● TASK STATEMENT:
A single number is required: the count of lines in the records below that contain the word "functions".

Content starts

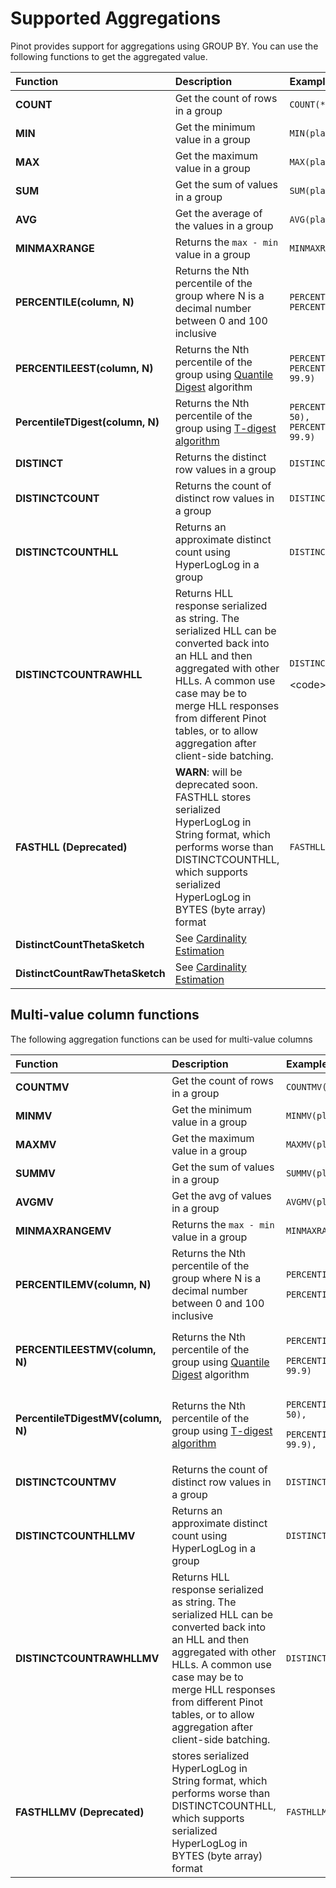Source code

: # Supported Aggregations

Pinot provides support for aggregations using GROUP BY. You can use the following functions to get the aggregated value.

<table>
  <thead>
    <tr>
      <th style="text-align:left">Function</th>
      <th style="text-align:left">Description</th>
      <th style="text-align:left">Example</th>
    </tr>
  </thead>
  <tbody>
    <tr>
      <td style="text-align:left"><b>COUNT</b>
      </td>
      <td style="text-align:left">Get the count of rows in a group</td>
      <td style="text-align:left"><code>COUNT(*)</code>
      </td>
    </tr>
    <tr>
      <td style="text-align:left"><b>MIN</b>
      </td>
      <td style="text-align:left">Get the minimum value in a group</td>
      <td style="text-align:left"><code>MIN(playerScore)</code>
      </td>
    </tr>
    <tr>
      <td style="text-align:left"><b>MAX</b>
      </td>
      <td style="text-align:left">Get the maximum value in a group</td>
      <td style="text-align:left"><code>MAX(playerScore)</code>
      </td>
    </tr>
    <tr>
      <td style="text-align:left"><b>SUM</b>
      </td>
      <td style="text-align:left">Get the sum of values in a group</td>
      <td style="text-align:left"><code>SUM(playerScore)</code>
      </td>
    </tr>
    <tr>
      <td style="text-align:left"><b>AVG</b>
      </td>
      <td style="text-align:left">Get the average of the values in a group</td>
      <td style="text-align:left"><code>AVG(playerScore)</code>
      </td>
    </tr>
    <tr>
      <td style="text-align:left"><b>MINMAXRANGE</b>
      </td>
      <td style="text-align:left">Returns the <code>max - min</code> value in a group</td>
      <td style="text-align:left"><code>MINMAXRANGE(playerScore)</code>
      </td>
    </tr>
    <tr>
      <td style="text-align:left"><b>PERCENTILE(column, N)</b>
      </td>
      <td style="text-align:left">Returns the Nth percentile of the group where N is a decimal number between
        0 and 100 inclusive</td>
      <td style="text-align:left"><code>PERCENTILE(playerScore, 50), PERCENTILE(playerScore, 99.9)</code>
      </td>
    </tr>
    <tr>
      <td style="text-align:left"><b>PERCENTILEEST(column, N)</b>
      </td>
      <td style="text-align:left">Returns the Nth percentile of the group using <a href="https://github.com/airlift/airlift/blob/master/stats/src/main/java/io/airlift/stats/QuantileDigest.java">Quantile Digest</a> algorithm</td>
      <td
      style="text-align:left"><code>PERCENTILEEST(playerScore, 50), PERCENTILEEST(playerScore, 99.9)</code>
        </td>
    </tr>
    <tr>
      <td style="text-align:left"><b>PercentileTDigest(column, N)</b>
      </td>
      <td style="text-align:left">Returns the Nth percentile of the group using <a href="https://raw.githubusercontent.com/tdunning/t-digest/master/docs/t-digest-paper/histo.pdf">T-digest algorithm</a>
      </td>
      <td style="text-align:left"><code>PERCENTILETDIGEST(playerScore, 50), PERCENTILETDIGEST(playerScore, 99.9)</code>
      </td>
    </tr>
    <tr>
      <td style="text-align:left"><b>DISTINCT</b>
      </td>
      <td style="text-align:left">Returns the distinct row values in a group</td>
      <td style="text-align:left"><code>DISTINCT(playerName)</code>
      </td>
    </tr>
    <tr>
      <td style="text-align:left"><b>DISTINCTCOUNT</b>
      </td>
      <td style="text-align:left">Returns the count of distinct row values in a group</td>
      <td style="text-align:left"><code>DISTINCTCOUNT(playerName)</code>
      </td>
    </tr>
    <tr>
      <td style="text-align:left"><b>DISTINCTCOUNTHLL</b>
      </td>
      <td style="text-align:left">Returns an approximate distinct count using HyperLogLog in a group</td>
      <td
      style="text-align:left"><code>DISTINCTCOUNTHLL(playerName)</code>
        </td>
    </tr>
    <tr>
      <td style="text-align:left"><b>DISTINCTCOUNTRAWHLL</b>
      </td>
      <td style="text-align:left">Returns HLL response serialized as string. The serialized HLL can be converted
        back into an HLL and then aggregated with other HLLs. A common use case
        may be to merge HLL responses from different Pinot tables, or to allow
        aggregation after client-side batching.</td>
      <td style="text-align:left">
        <p><code>DISTINCTCOUNTRAWHLL(playerName)</code>
        </p>
        <p>&lt;code&gt;&lt;/code&gt;</p>
      </td>
    </tr>
    <tr>
      <td style="text-align:left"><b>FASTHLL (Deprecated)</b>
      </td>
      <td style="text-align:left"><b>WARN</b>: will be deprecated soon. FASTHLL stores serialized HyperLogLog
        in String format, which performs worse than DISTINCTCOUNTHLL, which supports
        serialized HyperLogLog in BYTES (byte array) format</td>
      <td style="text-align:left"><code>FASTHLL(playerName)</code>
      </td>
    </tr>
    <tr>
      <td style="text-align:left"><b>DistinctCountThetaSketch</b>
      </td>
      <td style="text-align:left">See <a href="how-to-handle-unique-counting.md">Cardinality Estimation</a>
      </td>
      <td style="text-align:left"></td>
    </tr>
    <tr>
      <td style="text-align:left"><b>DistinctCountRawThetaSketch</b>
      </td>
      <td style="text-align:left">See <a href="how-to-handle-unique-counting.md">Cardinality Estimation</a>
      </td>
      <td style="text-align:left"></td>
    </tr>
  </tbody>
</table>

## Multi-value column functions

The following aggregation functions can be used for multi-value columns

<table>
  <thead>
    <tr>
      <th style="text-align:left"><b>Function</b>
      </th>
      <th style="text-align:left">Description</th>
      <th style="text-align:left">Example</th>
    </tr>
  </thead>
  <tbody>
    <tr>
      <td style="text-align:left"><b>COUNTMV</b>
      </td>
      <td style="text-align:left">Get the count of rows in a group</td>
      <td style="text-align:left"><code>COUNTMV(playerName)</code>
      </td>
    </tr>
    <tr>
      <td style="text-align:left"><b>MINMV</b>
      </td>
      <td style="text-align:left">Get the minimum value in a group</td>
      <td style="text-align:left"><code>MINMV(playerScores)</code>
      </td>
    </tr>
    <tr>
      <td style="text-align:left"><b>MAXMV</b>
      </td>
      <td style="text-align:left">Get the maximum value in a group</td>
      <td style="text-align:left"><code>MAXMV(playerScores)</code>
      </td>
    </tr>
    <tr>
      <td style="text-align:left"><b>SUMMV</b>
      </td>
      <td style="text-align:left">Get the sum of values in a group</td>
      <td style="text-align:left"><code>SUMMV(playerScores)</code>
      </td>
    </tr>
    <tr>
      <td style="text-align:left"><b>AVGMV</b>
      </td>
      <td style="text-align:left">Get the avg of values in a group</td>
      <td style="text-align:left"><code>AVGMV(playerScores)</code>
      </td>
    </tr>
    <tr>
      <td style="text-align:left"><b>MINMAXRANGEMV</b>
      </td>
      <td style="text-align:left">Returns the <code>max - min</code> value in a group</td>
      <td style="text-align:left"><code>MINMAXRANGEMV(playerScores)</code>
      </td>
    </tr>
    <tr>
      <td style="text-align:left"><b>PERCENTILEMV(column, N)</b>
      </td>
      <td style="text-align:left">Returns the Nth percentile of the group where N is a decimal number between
        0 and 100 inclusive</td>
      <td style="text-align:left">
        <p><code>PERCENTILEMV(playerScores, 50),</code>
        </p>
        <p><code>PERCENTILEMV(playerScores, 99.9)</code>
        </p>
      </td>
    </tr>
    <tr>
      <td style="text-align:left"><b>PERCENTILEESTMV(column, N)</b>
      </td>
      <td style="text-align:left">Returns the Nth percentile of the group using <a href="https://github.com/airlift/airlift/blob/master/stats/src/main/java/io/airlift/stats/QuantileDigest.java">Quantile Digest</a> algorithm</td>
      <td
      style="text-align:left">
        <p><code>PERCENTILEESTMV(playerScores, 50),</code>
        </p>
        <p><code>PERCENTILEESTMV(playerScores, 99.9)</code>
        </p>
        </td>
    </tr>
    <tr>
      <td style="text-align:left"><b>PercentileTDigestMV(column, N)</b>
      </td>
      <td style="text-align:left">Returns the Nth percentile of the group using <a href="https://raw.githubusercontent.com/tdunning/t-digest/master/docs/t-digest-paper/histo.pdf">T-digest algorithm</a>
      </td>
      <td style="text-align:left">
        <p><code>PERCENTILETDIGESTMV(playerScores, 50),</code>
        </p>
        <p><code>PERCENTILETDIGESTMV(playerScores, 99.9),</code>
        </p>
      </td>
    </tr>
    <tr>
      <td style="text-align:left"><b>DISTINCTCOUNTMV</b>
      </td>
      <td style="text-align:left">Returns the count of distinct row values in a group</td>
      <td style="text-align:left"><code>DISTINCTCOUNTMV(playerNames)</code>
      </td>
    </tr>
    <tr>
      <td style="text-align:left"><b>DISTINCTCOUNTHLLMV</b>
      </td>
      <td style="text-align:left">Returns an approximate distinct count using HyperLogLog in a group</td>
      <td
      style="text-align:left"><code>DISTINCTCOUNTHLLMV(playerNames)</code>
        </td>
    </tr>
    <tr>
      <td style="text-align:left"><b>DISTINCTCOUNTRAWHLLMV</b>
      </td>
      <td style="text-align:left">Returns HLL response serialized as string. The serialized HLL can be converted
        back into an HLL and then aggregated with other HLLs. A common use case
        may be to merge HLL responses from different Pinot tables, or to allow
        aggregation after client-side batching.</td>
      <td style="text-align:left"><code>DISTINCTCOUNTRAWHLLMV(playerNames)</code>
      </td>
    </tr>
    <tr>
      <td style="text-align:left"><b>FASTHLLMV (Deprecated)</b>
      </td>
      <td style="text-align:left">stores serialized HyperLogLog in String format, which performs worse than
        DISTINCTCOUNTHLL, which supports serialized HyperLogLog in BYTES (byte
        array) format</td>
      <td style="text-align:left"><code>FASTHLLMV(playerNames)</code>
      </td>
    </tr>
  </tbody>
</table>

Content ends

● RESULT OF THE EXERCISE:
3